Task to carry out:
Look through the records, and whenever a line includes the word "Operators", copy it.

Stored data:
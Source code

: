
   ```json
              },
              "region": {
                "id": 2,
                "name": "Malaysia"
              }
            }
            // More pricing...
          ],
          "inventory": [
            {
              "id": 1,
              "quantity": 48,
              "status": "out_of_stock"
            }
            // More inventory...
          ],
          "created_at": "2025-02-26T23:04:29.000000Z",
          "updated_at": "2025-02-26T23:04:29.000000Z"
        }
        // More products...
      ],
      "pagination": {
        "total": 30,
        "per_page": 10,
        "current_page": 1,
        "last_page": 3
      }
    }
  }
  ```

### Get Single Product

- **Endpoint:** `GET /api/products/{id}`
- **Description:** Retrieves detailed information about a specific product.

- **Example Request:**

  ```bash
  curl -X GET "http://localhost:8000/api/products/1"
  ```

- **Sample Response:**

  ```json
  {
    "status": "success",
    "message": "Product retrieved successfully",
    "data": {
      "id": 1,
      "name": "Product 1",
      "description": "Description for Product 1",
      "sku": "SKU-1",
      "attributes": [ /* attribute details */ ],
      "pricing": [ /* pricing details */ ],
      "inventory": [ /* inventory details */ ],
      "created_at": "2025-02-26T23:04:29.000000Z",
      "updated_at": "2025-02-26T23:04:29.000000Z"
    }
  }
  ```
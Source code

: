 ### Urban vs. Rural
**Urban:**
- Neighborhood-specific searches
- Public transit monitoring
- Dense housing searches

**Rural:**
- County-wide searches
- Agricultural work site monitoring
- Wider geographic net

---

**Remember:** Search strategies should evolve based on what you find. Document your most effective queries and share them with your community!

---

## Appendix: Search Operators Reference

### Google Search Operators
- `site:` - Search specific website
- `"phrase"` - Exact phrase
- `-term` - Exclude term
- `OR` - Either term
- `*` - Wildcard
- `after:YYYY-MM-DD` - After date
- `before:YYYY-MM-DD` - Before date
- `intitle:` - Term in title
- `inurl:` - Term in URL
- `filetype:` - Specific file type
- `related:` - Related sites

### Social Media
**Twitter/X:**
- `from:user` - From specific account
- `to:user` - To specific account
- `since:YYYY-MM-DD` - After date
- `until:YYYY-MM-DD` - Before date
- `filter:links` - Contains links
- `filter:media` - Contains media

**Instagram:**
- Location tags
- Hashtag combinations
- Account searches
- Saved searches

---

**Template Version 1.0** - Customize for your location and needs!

Output of the task:
## Appendix: Search Operators Reference
### Google Search Operators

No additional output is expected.